━━ Extracted data

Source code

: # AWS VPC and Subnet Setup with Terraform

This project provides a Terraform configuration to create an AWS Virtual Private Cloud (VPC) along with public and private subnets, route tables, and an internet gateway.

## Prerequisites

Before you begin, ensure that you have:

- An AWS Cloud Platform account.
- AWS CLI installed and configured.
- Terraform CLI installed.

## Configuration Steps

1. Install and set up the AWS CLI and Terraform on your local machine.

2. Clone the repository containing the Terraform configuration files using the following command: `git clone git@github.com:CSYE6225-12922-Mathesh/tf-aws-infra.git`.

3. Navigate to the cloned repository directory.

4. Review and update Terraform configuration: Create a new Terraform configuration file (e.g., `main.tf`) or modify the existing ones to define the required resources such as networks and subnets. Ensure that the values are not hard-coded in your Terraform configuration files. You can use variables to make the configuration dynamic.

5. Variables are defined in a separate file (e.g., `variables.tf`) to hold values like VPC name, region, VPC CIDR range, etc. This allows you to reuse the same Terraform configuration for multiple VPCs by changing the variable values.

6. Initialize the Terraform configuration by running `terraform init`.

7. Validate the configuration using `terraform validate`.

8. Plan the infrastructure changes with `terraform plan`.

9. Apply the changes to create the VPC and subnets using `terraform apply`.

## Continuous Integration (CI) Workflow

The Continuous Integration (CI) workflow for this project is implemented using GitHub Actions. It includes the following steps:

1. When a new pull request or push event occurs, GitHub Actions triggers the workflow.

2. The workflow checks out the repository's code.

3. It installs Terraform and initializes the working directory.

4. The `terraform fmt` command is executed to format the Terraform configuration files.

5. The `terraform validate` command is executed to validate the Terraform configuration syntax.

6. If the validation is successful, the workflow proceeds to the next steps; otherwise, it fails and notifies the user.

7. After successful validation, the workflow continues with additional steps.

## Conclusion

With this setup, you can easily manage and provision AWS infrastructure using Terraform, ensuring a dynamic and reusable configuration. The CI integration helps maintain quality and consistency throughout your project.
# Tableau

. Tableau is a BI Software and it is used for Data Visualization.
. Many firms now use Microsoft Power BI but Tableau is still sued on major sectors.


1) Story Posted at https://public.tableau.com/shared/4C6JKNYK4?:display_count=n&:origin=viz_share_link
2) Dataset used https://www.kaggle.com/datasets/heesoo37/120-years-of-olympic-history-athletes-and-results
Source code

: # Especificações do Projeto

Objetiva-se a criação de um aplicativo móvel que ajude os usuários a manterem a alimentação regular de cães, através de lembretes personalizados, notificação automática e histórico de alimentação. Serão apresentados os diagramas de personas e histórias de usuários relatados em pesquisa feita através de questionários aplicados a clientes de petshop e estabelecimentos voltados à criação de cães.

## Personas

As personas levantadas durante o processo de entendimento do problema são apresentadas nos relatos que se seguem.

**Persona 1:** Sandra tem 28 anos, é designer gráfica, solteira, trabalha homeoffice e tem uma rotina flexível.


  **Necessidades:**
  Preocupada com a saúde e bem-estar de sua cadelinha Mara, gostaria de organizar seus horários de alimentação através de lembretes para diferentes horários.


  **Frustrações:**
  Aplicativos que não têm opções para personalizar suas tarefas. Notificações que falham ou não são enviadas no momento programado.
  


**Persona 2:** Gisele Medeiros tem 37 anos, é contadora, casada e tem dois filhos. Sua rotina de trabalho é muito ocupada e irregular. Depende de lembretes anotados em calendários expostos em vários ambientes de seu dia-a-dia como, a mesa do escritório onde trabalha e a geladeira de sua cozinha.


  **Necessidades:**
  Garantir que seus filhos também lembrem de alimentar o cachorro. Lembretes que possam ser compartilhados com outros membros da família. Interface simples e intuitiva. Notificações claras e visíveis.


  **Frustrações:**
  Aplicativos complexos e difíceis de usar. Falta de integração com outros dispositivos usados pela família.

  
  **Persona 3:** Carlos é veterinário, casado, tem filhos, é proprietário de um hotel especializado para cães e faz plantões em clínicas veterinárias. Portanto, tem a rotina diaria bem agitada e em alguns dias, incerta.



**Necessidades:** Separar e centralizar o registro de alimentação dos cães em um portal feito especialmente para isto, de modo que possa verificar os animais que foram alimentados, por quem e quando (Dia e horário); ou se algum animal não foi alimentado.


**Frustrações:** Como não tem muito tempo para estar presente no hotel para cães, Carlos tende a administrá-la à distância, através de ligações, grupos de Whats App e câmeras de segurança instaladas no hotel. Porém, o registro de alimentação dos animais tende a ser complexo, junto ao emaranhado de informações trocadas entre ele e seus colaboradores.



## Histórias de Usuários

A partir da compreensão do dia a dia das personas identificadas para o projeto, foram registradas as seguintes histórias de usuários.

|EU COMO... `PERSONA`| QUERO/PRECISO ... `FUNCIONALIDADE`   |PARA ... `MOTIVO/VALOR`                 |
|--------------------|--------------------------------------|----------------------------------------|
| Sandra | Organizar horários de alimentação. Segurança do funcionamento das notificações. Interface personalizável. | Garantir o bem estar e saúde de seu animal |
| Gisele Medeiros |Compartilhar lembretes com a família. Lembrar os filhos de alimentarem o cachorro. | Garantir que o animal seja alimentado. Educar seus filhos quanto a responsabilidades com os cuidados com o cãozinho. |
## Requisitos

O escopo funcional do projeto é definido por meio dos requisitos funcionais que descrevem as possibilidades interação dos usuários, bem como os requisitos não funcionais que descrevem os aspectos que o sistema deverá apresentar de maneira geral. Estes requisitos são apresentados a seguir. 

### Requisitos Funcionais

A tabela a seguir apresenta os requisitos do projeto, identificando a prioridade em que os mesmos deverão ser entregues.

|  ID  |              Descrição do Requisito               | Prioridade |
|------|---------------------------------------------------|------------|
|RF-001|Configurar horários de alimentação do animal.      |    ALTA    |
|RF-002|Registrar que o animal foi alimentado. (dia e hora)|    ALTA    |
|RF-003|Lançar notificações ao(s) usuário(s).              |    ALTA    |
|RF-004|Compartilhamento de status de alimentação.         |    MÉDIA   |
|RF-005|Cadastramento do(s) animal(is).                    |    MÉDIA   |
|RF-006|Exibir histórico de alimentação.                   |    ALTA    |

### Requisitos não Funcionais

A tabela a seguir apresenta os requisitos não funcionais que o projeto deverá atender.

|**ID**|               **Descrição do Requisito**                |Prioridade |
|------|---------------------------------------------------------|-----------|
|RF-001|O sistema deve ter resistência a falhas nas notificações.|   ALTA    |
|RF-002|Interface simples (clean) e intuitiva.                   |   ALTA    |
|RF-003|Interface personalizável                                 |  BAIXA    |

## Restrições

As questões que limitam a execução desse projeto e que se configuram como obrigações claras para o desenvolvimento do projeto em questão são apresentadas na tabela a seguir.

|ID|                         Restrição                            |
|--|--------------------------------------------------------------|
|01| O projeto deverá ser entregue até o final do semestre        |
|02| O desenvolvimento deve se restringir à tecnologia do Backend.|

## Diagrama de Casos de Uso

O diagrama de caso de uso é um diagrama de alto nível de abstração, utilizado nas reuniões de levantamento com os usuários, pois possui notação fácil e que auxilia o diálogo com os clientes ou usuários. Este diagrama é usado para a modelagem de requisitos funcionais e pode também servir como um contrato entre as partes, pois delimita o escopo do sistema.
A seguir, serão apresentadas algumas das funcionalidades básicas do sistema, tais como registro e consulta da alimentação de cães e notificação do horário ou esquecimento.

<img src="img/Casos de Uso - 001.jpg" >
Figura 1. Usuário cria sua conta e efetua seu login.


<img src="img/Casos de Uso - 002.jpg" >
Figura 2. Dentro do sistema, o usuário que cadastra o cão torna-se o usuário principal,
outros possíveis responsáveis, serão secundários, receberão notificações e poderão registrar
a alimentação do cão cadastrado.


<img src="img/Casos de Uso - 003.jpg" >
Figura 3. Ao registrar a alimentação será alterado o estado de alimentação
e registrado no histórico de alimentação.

━━━━

◆ **Activity**:
Word search in the records above: please count the lines holding "Carlos" and state the count alone.

◆ **Solution**:
2